Improvement of the simulation of the water and energy cycle using Multiscale Parameter Regionalization (MPR)
- 1Helmholtz Centre for Environmental Research - UFZ, Computational Hydrosystems, Leipzig, Germany
- 2European Centre for Medium-Range Weather Forecast – ECMWF, Reading, United Kingdom
The representation of the water and energy cycle in environmental models is closely linked to the parameter values used in the process parametrizations. The dimension of the parameter space in spatially distributed environmental models corresponds to the number of grid cells multiplied by the number of parameters per grid cell. For large-scale simulations on national and continental scales, the dimensionality of the parameter space is too high for efficient parameter estimation using inverse estimation methods. A regularization of the parameter space is necessary to reduce its dimensionality.
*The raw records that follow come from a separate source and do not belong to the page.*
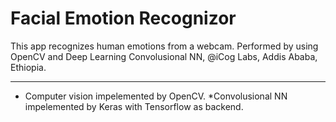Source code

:# Facial Emotion Recognizor
This app recognizes human emotions from a webcam. Performed by using OpenCV and Deep Learning Convolusional NN,
  @iCog Labs, Addis Ababa, Ethiopia.

---

* Computer vision impelemented by OpenCV.
*Convolusional NN impelemented by Keras with Tensorflow as backend.
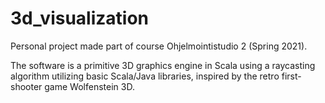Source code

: # 3d_visualization

Personal project made part of course Ohjelmointistudio 2 (Spring 2021). 

The software is a primitive 3D graphics engine in Scala using a raycasting algorithm utilizing basic Scala/Java libraries, inspired by the retro first-shooter game Wolfenstein 3D.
The Multiscale Parameter Regionalization (MPR) is one approach to achieve this.
MPR translates local geophysical properties into model parameters. It consists of two steps: 1) local high-resolution geophysical data sets (e.g. soil maps) are translated into model parameters using a transfer function. 2) the high-resolution model parameters are scaled to the model resolution using suitable upscaling operators (e.g., harmonic mean). The MPR technique was introduced into the mesoscale hydrologic model (mHM, Samaniego et al. 2010, Kumar et al. 2013) and it is key factor for its success on transferring parameters across scales and locations.
In this study, we apply MPR to vegetation and soil parameters in the land surface model HTESSEL. This model is the land-surface component of the European Centre for Medium-Range Weather Forecasting seasonal forecasting system. About 100 hard-coded parameters have been extracted to allow for a comprehensive sensitivity analysis and parameter estimation.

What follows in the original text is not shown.